MHB Find the volume by revolving around the x-axis without expanding

[karush]

A solid is generated when the region in the first quadrant enclosed by the graph of , $$y=(x^2+1)^2$$
The line $$x=1$$ , the x-axis, and the y-axis is revolved about the x-axis. Find the volumn

$$
V=\int_{a}^{b}\pi\left[f(x)\right]^2 dx
=\int_{0}^{1}\pi\left[\left(x^2+1\right)^2\right]^2 \,dx
=\int_{0}^{1}\pi\left(x^2+1\right)^4 \,dx
$$

provided this is ok so far, how do you do this without expanding it?

 

[I like Serena]

A solid is generated when the region in the first quadrant enclosed by the graph of , $$y=(x^2+1)^2$$
The line $$x=1$$ , the x-axis, and the y-axis is revolved about the x-axis. Find the volumn

$$
V=\int_{a}^{b}\pi\left[f(x)\right]^2 dx
=\int_{0}^{1}\pi\left[\left(x^2+1\right)^2\right]^2 \,dx
=\int_{0}^{1}\pi\left(x^2+1\right)^4 \,dx
$$

provided this is ok so far, how do you do this without expanding it?
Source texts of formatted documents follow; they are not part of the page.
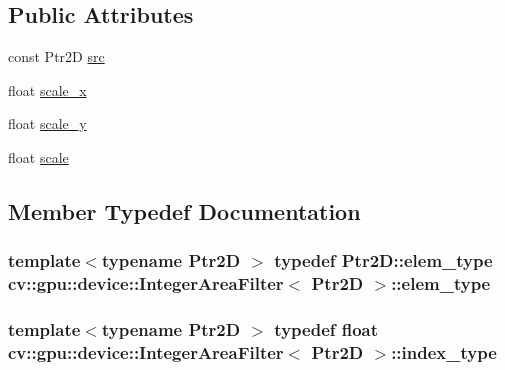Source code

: \subsection*{Public Attributes}
\begin{DoxyCompactItemize}
\item 
const Ptr2\-D \hyperlink{structcv_1_1gpu_1_1device_1_1IntegerAreaFilter_a00746bbccaae575eb5fbb168283206c1}{src}
\item 
float \hyperlink{structcv_1_1gpu_1_1device_1_1IntegerAreaFilter_a9cb14c7aad58b2adb9f58fcd5477d757}{scale\-\_\-x}
\item 
float \hyperlink{structcv_1_1gpu_1_1device_1_1IntegerAreaFilter_afa02851ec89c4fc26e3eaf7e293ed1f4}{scale\-\_\-y}
\item 
float \hyperlink{structcv_1_1gpu_1_1device_1_1IntegerAreaFilter_af766294e022ac79f94d466710a097f47}{scale}
\end{DoxyCompactItemize}


\subsection{Member Typedef Documentation}
\hypertarget{structcv_1_1gpu_1_1device_1_1IntegerAreaFilter_a7ffe790b71c31c44a851412e756f0a39}{
\subsubsection[{elem\-\_\-type}]{\setlength{\rightskip}{0pt plus 5cm}template$<$typename Ptr2\-D $>$ typedef Ptr2\-D\-::elem\-\_\-type {\bf cv\-::gpu\-::device\-::\-Integer\-Area\-Filter}$<$ Ptr2\-D $>$\-::{\bf elem\-\_\-type}}}\label{structcv_1_1gpu_1_1device_1_1IntegerAreaFilter_a7ffe790b71c31c44a851412e756f0a39}
\hypertarget{structcv_1_1gpu_1_1device_1_1IntegerAreaFilter_ae5012b8b53db14ff0903d877969e9a73}{
\subsubsection[{index\-\_\-type}]{\setlength{\rightskip}{0pt plus 5cm}template$<$typename Ptr2\-D $>$ typedef float {\bf cv\-::gpu\-::device\-::\-Integer\-Area\-Filter}$<$ Ptr2\-D $>$\-::{\bf index\-\_\-type}}}\label{structcv_1_1gpu_1_1device_1_1IntegerAreaFilter_ae5012b8b53db14ff0903d877969e9a73}


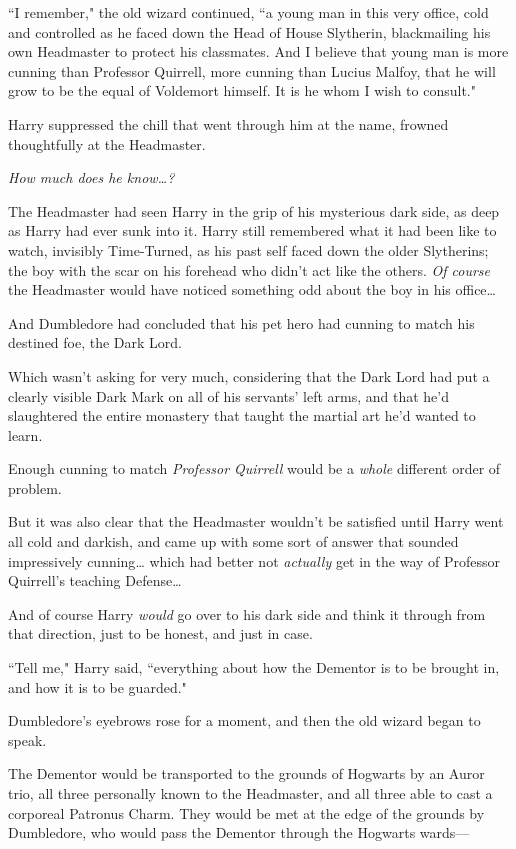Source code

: ``I remember," the old wizard continued, ``a young man in this very office, cold and controlled as he faced down the Head of House Slytherin, blackmailing his own Headmaster to protect his classmates. And I believe that young man is more cunning than Professor Quirrell, more cunning than Lucius Malfoy, that he will grow to be the equal of Voldemort himself. It is he whom I wish to consult."

Harry suppressed the chill that went through him at the name, frowned thoughtfully at the Headmaster.

\emph{How much does he know{\ldots}?}

The Headmaster had seen Harry in the grip of his mysterious dark side, as deep as Harry had ever sunk into it. Harry still remembered what it had been like to watch, invisibly Time-Turned, as his past self faced down the older Slytherins; the boy with the scar on his forehead who didn't act like the others. \emph{Of course} the Headmaster would have noticed something odd about the boy in his office{\ldots}

And Dumbledore had concluded that his pet hero had cunning to match his destined foe, the Dark Lord.

Which wasn't asking for very much, considering that the Dark Lord had put a clearly visible Dark Mark on all of his servants' left arms, and that he'd slaughtered the entire monastery that taught the martial art he'd wanted to learn.

Enough cunning to match \emph{Professor Quirrell} would be a \emph{whole} different order of problem.

But it was also clear that the Headmaster wouldn't be satisfied until Harry went all cold and darkish, and came up with some sort of answer that sounded impressively cunning{\ldots} which had better not \emph{actually} get in the way of Professor Quirrell's teaching Defense{\ldots}

And of course Harry \emph{would} go over to his dark side and think it through from that direction, just to be honest, and just in case.

``Tell me," Harry said, ``everything about how the Dementor is to be brought in, and how it is to be guarded."

Dumbledore's eyebrows rose for a moment, and then the old wizard began to speak.

The Dementor would be transported to the grounds of Hogwarts by an Auror trio, all three personally known to the Headmaster, and all three able to cast a corporeal Patronus Charm. They would be met at the edge of the grounds by Dumbledore, who would pass the Dementor through the Hogwarts wards—

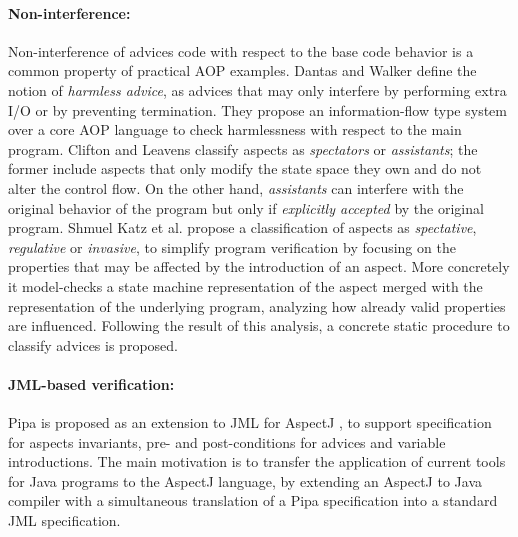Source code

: \paragraph*{Non-interference:}
Non-interference of advices code with respect to the base code behavior is a
common property of practical AOP examples. 
Dantas and Walker \cite{DantasW06} define the notion of
\emph{harmless advice}, as advices that may only interfere by performing extra
I/O or by preventing termination.
They propose an information-flow type system over a core AOP language
\cite{WalkerZL03} to check harmlessness with respect to the main program.
Clifton and Leavens \cite{clifton02spectators} classify aspects as
\emph{spectators} or \emph{assistants}; the former include aspects that only
modify the state space they own and do not alter the control flow.
On the other hand, \emph{assistants} can interfere with the original behavior of
the program but only if \emph{explicitly accepted} by the original
program. 
Shmuel Katz et al. \cite{Katz06,GoldmanK06} propose a classification of
aspects as \emph{spectative}, \emph{regulative} or \emph{invasive}, to simplify
program verification by focusing on the properties that may be affected by the
introduction of an aspect. 
More concretely it model-checks a state machine representation of
the aspect merged with the representation of the underlying program,
analyzing how already valid properties are influenced.
Following the result of this analysis, a concrete static procedure to classify
advices is proposed. 

\paragraph*{JML-based verification:}
Pipa \cite{ZhaoR03} is proposed as an extension to JML
\cite{Leavens-etal07} for AspectJ \cite{AspectJ06}, 
to support specification for aspects invariants, pre- and post-conditions for
advices and variable introductions.
The main motivation is to transfer the application of current tools for Java
programs to the AspectJ language, by extending an AspectJ to Java compiler
with a simultaneous translation of a Pipa specification into a standard JML
specification.




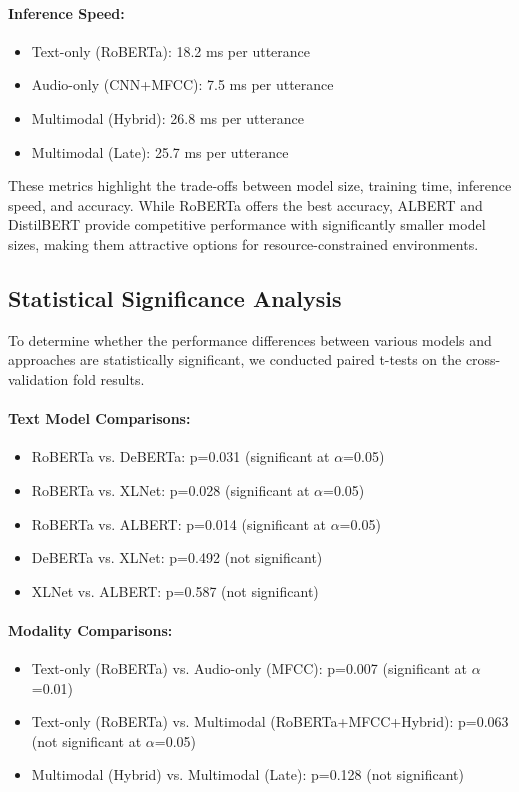 \documentclass[12pt]{article}
\begin{document}
\paragraph{Inference Speed:}
\begin{itemize}
    \item Text-only (RoBERTa): 18.2 ms per utterance
    \item Audio-only (CNN+MFCC): 7.5 ms per utterance
    \item Multimodal (Hybrid): 26.8 ms per utterance
    \item Multimodal (Late): 25.7 ms per utterance
\end{itemize}

These metrics highlight the trade-offs between model size, training time, inference speed, and accuracy. While RoBERTa offers the best accuracy, ALBERT and DistilBERT provide competitive performance with significantly smaller model sizes, making them attractive options for resource-constrained environments.

\subsection{Statistical Significance Analysis}
To determine whether the performance differences between various models and approaches are statistically significant, we conducted paired t-tests on the cross-validation fold results.

\paragraph{Text Model Comparisons:}
\begin{itemize}
    \item RoBERTa vs. DeBERTa: p=0.031 (significant at $\alpha$=0.05)
    \item RoBERTa vs. XLNet: p=0.028 (significant at $\alpha$=0.05)
    \item RoBERTa vs. ALBERT: p=0.014 (significant at $\alpha$=0.05)
    \item DeBERTa vs. XLNet: p=0.492 (not significant)
    \item XLNet vs. ALBERT: p=0.587 (not significant)
\end{itemize}

\paragraph{Modality Comparisons:}
\begin{itemize}
    \item Text-only (RoBERTa) vs. Audio-only (MFCC): p=0.007 (significant at $\alpha$=0.01)
    \item Text-only (RoBERTa) vs. Multimodal (RoBERTa+MFCC+Hybrid): p=0.063 (not significant at $\alpha$=0.05)
    \item Multimodal (Hybrid) vs. Multimodal (Late): p=0.128 (not significant)
\end{itemize}
\end{document}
Hi karush,You can do it by repeated partial integration:
$$\int udv = uv - \int vdu$$
So:
$$\begin{aligned}\int_0^1 (x^2+1)^4 dx
&= (x^2+1)^4 x \Big|_0^1 - \int_0^1 x\cdot d((x^2+1)^4)\\
&= 16 - \int_0^1 x\cdot 4(x^2+1)^3 \cdot 2x\,dx \\
&= 16 - 8\int_0^1 (x^2+1)^3d(\frac 1 3 x^3)
\end{aligned}$$
and repeat...... but it's easier to expand and integrate! ;)

 

[Dethrone]

Hi Karush (Wave),

Personally, I don't see a way around it...I could be wrong. Solving it as a function of $y$ seems to be even more difficult.

 

[karush]

ok expanding looks easier so

expanding $\left(x^2+1\right)^4$ would be $x^8+4x^6+x^4+4x^2+1$

so then we have

$$\pi\int_{0}^{1}\left(x^8+4x^6+6x^4+4x^2+1\right) dx$$

 

[I like Serena]

Your coefficients aren't quite right...

 

[karush]

is post #4 correct I edited it..(Dull)

 

[Dethrone]

Yes, it is. (Yes)

 

[I like Serena]

is post #4 correct I edited it..(Dull)

Yes! Your integral is correct now.
(But your expansion still has the wrong coefficient.)